_DATA LISTING_.
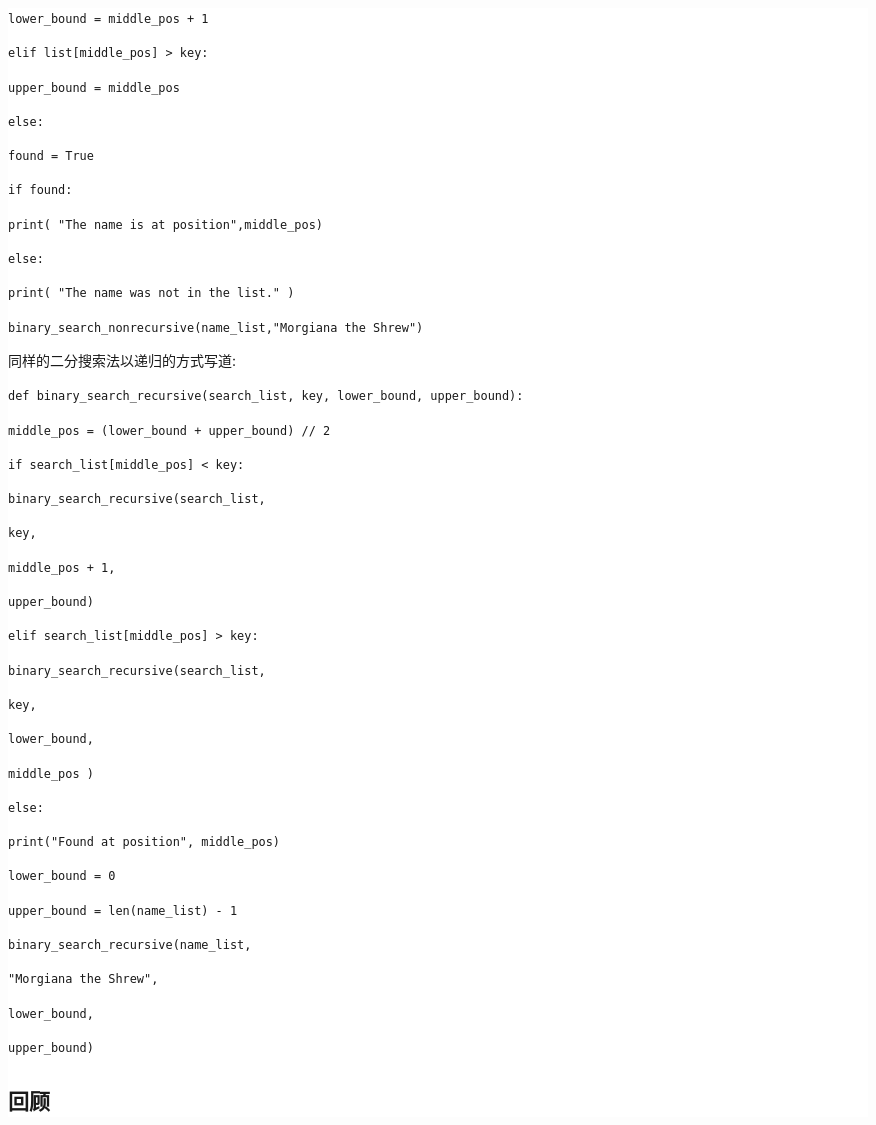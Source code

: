 `lower_bound = middle_pos + 1`

`elif list[middle_pos] > key:`

`upper_bound = middle_pos`

`else:`

`found = True`

`if found:`

`print( "The name is at position",middle_pos)`

`else:`

`print( "The name was not in the list." )`

`binary_search_nonrecursive(name_list,"Morgiana the Shrew")`

同样的二分搜索法以递归的方式写道:

`def binary_search_recursive(search_list, key, lower_bound, upper_bound):`

`middle_pos = (lower_bound + upper_bound) // 2`

`if search_list[middle_pos] < key:`

`binary_search_recursive(search_list,`

`key,`

`middle_pos + 1,`

`upper_bound)`

`elif search_list[middle_pos] > key:`

`binary_search_recursive(search_list,`

`key,`

`lower_bound,`

`middle_pos )`

`else:`

`print("Found at position", middle_pos)`

`lower_bound = 0`

`upper_bound = len(name_list) - 1`

`binary_search_recursive(name_list,`

`"Morgiana the Shrew",`

`lower_bound,`

`upper_bound)`

## 回顾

_ACTIVITY_. Only the lines holding the string "elif" are needed; copy each of them from the material above.

_RESPONSE TO THE EXERCISE_.
`elif list[middle_pos] > key:`
`elif search_list[middle_pos] > key:`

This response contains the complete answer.